On 1 June a new law banning private rented sector tenant fees will come into effect.
There is now only one stage the Tenant Fees Bill must pass in the House of Commons as it draws close to the end of its journey through the House of Lords.
The bill prevents landlords and agents from taking any payments other than deposits and rent from tenants. It also restricts the amount landlords and agents can ask for as a deposit, and how these deposits are dealt with.
Deposits on tenancies signed after the law comes into effect can be no more than 5 weeks’ rent on properties with an annual rent of below £50,000.
It has been suggested that agents and landlords begin preparing for the new law as soon as possible by the Association of Residential Letting Agents. Their Chief Executive, David Cox, has said: “This now gives agents the legal certainty they need to prepare for a post tenant fees ban world.”

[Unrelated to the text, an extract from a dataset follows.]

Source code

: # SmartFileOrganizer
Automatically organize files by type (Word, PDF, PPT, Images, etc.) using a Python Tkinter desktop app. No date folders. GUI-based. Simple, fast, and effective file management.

In a statement, Chief Executive Officer of Upad, James Davis, has warned of the impending change to laws.
“Ever since the ban was first announced in November 2016, headlines have focused on the threat that rents will rise, putting additional pressure on tenants and continuing to paint the landlord as the bad guy.”
Davis added that “this doesn’t need to be the case. Most private landlords don’t, in fact, charge excessive upfront costs and whilst it would have been advisable to plan ahead before now, there’s still time to consider how else they can manage their costs.”